皐達、『桜樹の剣』の力は、多くの世界にとって『過ぎた力』であるが為に、普段は付けない『制限』を設け、
出向する際には原則としてリミッターにより力を押さえなければいけないのだ。
その力の制限によりシャドネスを排除するのが困難になり、結果的に『桜樹の剣』や『守るべき世界』を
危険にさらす事になったら如何するのだ、という至極真っ当な意見に対する返答は、
「気合でがんばれ」
だった。
・・・こんなすちゃらかな回答でも、暴動も何も起きずにいるのは時渡城の最たる特色かもしれない。
「気孔効かないってなら・・!」
言ってみたところでどうにもならない考えはかき消して、皐は右手の紅玉に神経を集中した。
『玉』は階級をあらわすものである。
それと同じに、時渡城で創られた特殊な武具を、皐を筆頭にした『桜樹の剣』の大部分がよく判らない置換法を
用いて収納しておく機能が有るのだ。
そして、皐の武器は『棒』である。
赤い光が紅玉から溢れ、形を成す。
光が引いた頃、皐の右手に握られていたのは一本の紫綬の棒。
気合一閃、疾風の如き素早さで皐は地を蹴りシャドネスめがけ、跳んだ。
常人の目には映らないスピード。
ルートには、一陣の風が吹いたようにしか感じられない、一瞬。
ザァっ・・・!
ノイズにも似た、くぐもった音。
『気』をまとい、振り下ろされた棒によって脳天から二つに割られたシャドネスは、しかし断末魔の悲鳴を上げる事も
無くぷるんと震えた。
皐は地に降りたち、一足飛びで後ろに跳び下がってから顔色をかえた。
「・・・・・・・・・・・・『気』を食う能力に付け加えて、『分離』の能力まで備えてるってかー・・・」
棒に纏わせた『気』の大部分がこそぎ取られている事と、目の前で『断たれた所から二つに分かれた』シャドネスを
交互に認識しながら皐は大げさに・・・いや、決して大げさでは無いだろうが・・・ため息を漏らした。

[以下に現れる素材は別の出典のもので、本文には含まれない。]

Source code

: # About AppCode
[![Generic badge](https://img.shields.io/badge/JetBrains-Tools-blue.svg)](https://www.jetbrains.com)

いまさらながら、他と比べれば割と中型に入るサイズのシャドネスに対する『戦力評価:大』の意味をかみ締めて
いる気分に、なる。
___おいしい・・・
「え?」
空気が震えるような、囁くような・・・言葉。
それは、シャドネスが発したもののような気がして、皐は呆気に取られた。
(いくらシャドネスが個体ごとに多種多様だからって言って・・・言葉が操れるなんて聞いてないんですがー・・・)
___おいしい・・・
皐の心中の呟きもよそに、『声』は低く高く、小さく大きく・・・響く。
___もっと・・・たべたい・・・・・・・
「・・・・・・・あのー・・・まさか」
___おいしい・・・たべたい・・・
___もっと・・・たくさん・・・・・・・ちょうだい・・・ちょうだいぃ・・・
___たべたい・・・たべたいぃぃぃぃっ!!!!!!!
「マジですかっ!」
空気が震えるような、怖気立つような叫びと共に、二匹のシャドネスは皐に攻撃を開始した。

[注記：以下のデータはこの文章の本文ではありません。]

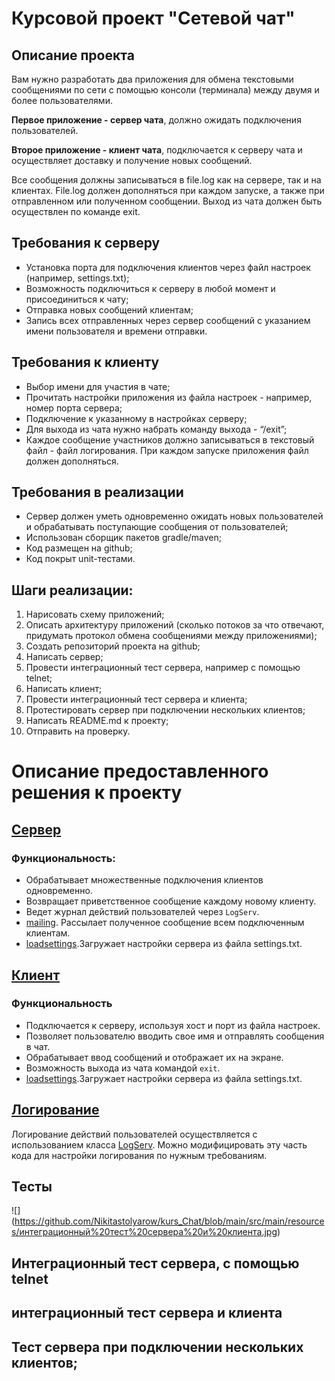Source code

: # Курсовой проект "Сетевой чат"

## Описание проекта

Вам нужно разработать два приложения для обмена текстовыми сообщениями по сети с помощью консоли (терминала) между двумя и более пользователями.

**Первое приложение - сервер чата**, должно ожидать подключения пользователей.

**Второе приложение - клиент чата**, подключается к серверу чата и осуществляет доставку и получение новых сообщений.

Все сообщения должны записываться в file.log как на сервере, так и на клиентах. File.log должен дополняться при каждом запуске, а также при отправленном или полученном сообщении. Выход из чата должен быть осуществлен по команде exit.

## Требования к серверу

- Установка порта для подключения клиентов через файл настроек (например, settings.txt);
- Возможность подключиться к серверу в любой момент и присоединиться к чату;
- Отправка новых сообщений клиентам;
- Запись всех отправленных через сервер сообщений с указанием имени пользователя и времени отправки.

## Требования к клиенту

- Выбор имени для участия в чате;
- Прочитать настройки приложения из файла настроек - например, номер порта сервера;
- Подключение к указанному в настройках серверу;
- Для выхода из чата нужно набрать команду выхода - “/exit”;
- Каждое сообщение участников должно записываться в текстовый файл - файл логирования. При каждом запуске приложения файл должен дополняться.

## Требования в реализации

- Сервер должен уметь одновременно ожидать новых пользователей и обрабатывать поступающие сообщения от пользователей;
- Использован сборщик пакетов gradle/maven;
- Код размещен на github;
- Код покрыт unit-тестами.

## Шаги реализации:

1. Нарисовать схему приложений;
2. Описать архитектуру приложений (сколько потоков за что отвечают, придумать протокол обмена сообщениями между приложениями);
3. Создать репозиторий проекта на github;
4. Написать сервер;
5. Провести интеграционный тест сервера, например с помощью telnet;
6. Написать клиент;
7. Провести интеграционный тест сервера и клиента;
8. Протестировать сервер при подключении нескольких клиентов;
9. Написать README.md к проекту;
10. Отправить на проверку.

# Описание предоставленного решения к проекту
## [Сервер](https://github.com/Nikitastolyarow/kurs_Chat/blob/705b48b5dcfb1a3253e27dd1a10650fd1f72c362/src/main/java/Server.java#L10)
### Функциональность:
- Обрабатывает множественные подключения клиентов одновременно.
- Возвращает приветственное сообщение каждому новому клиенту.
- Ведет журнал действий пользователей через `LogServ`.
- [mailing](https://github.com/Nikitastolyarow/kurs_Chat/blob/705b48b5dcfb1a3253e27dd1a10650fd1f72c362/src/main/java/Server.java#L77). Рассылает полученное сообщение всем подключенным клиентам.
- [loadsettings](https://github.com/Nikitastolyarow/kurs_Chat/blob/705b48b5dcfb1a3253e27dd1a10650fd1f72c362/src/main/java/Server.java#L66).Загружает настройки сервера из файла settings.txt.

## [Клиент](https://github.com/Nikitastolyarow/kurs_Chat/blob/705b48b5dcfb1a3253e27dd1a10650fd1f72c362/src/main/java/Client.java#L8)

### Функциональность
- Подключается к серверу, используя хост и порт из файла настроек.
- Позволяет пользователю вводить свое имя и отправлять сообщения в чат.
- Обрабатывает ввод сообщений и отображает их на экране.
- Возможность выхода из чата командой `exit`.
-  [loadsettings](https://github.com/Nikitastolyarow/kurs_Chat/blob/705b48b5dcfb1a3253e27dd1a10650fd1f72c362/src/main/java/Client.java#L40).Загружает настройки сервера из файла settings.txt.

## [Логирование](https://github.com/Nikitastolyarow/kurs_Chat/blob/705b48b5dcfb1a3253e27dd1a10650fd1f72c362/src/main/java/log/LogServ.java#L1)

Логирование действий пользователей осуществляется с использованием класса [LogServ](https://github.com/Nikitastolyarow/kurs_Chat/blob/705b48b5dcfb1a3253e27dd1a10650fd1f72c362/src/main/java/log/LogServ.java#L9). Можно модифицировать эту часть кода для настройки логирования по нужным требованиям.

## Тесты
![] (https://github.com/Nikitastolyarow/kurs_Chat/blob/main/src/main/resources/интеграционный%20тест%20сервера%20и%20клиента.jpg)
## Интеграционный тест сервера, с помощью telnet

## интеграционный тест сервера и клиента

## Тест сервера при подключении нескольких клиентов;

皐は軽口を叩きながらも真剣な目つきで、ルートを巻き込まないよう気を使いながら回避準備に入る。
2匹のシャドネスの躯の一部が、人頭大の球体となって『分離』し、皐に向かって飛来する。
それをぎりぎり避けながら、皐は舌打ちしながら苦々しげに顔をしかめた。
(マズイかなー・・・打開策見つかんないや・・・・・)
こんな事になるんなら利心の同行断らなければよかった、と今更ながら心の片隅で思う。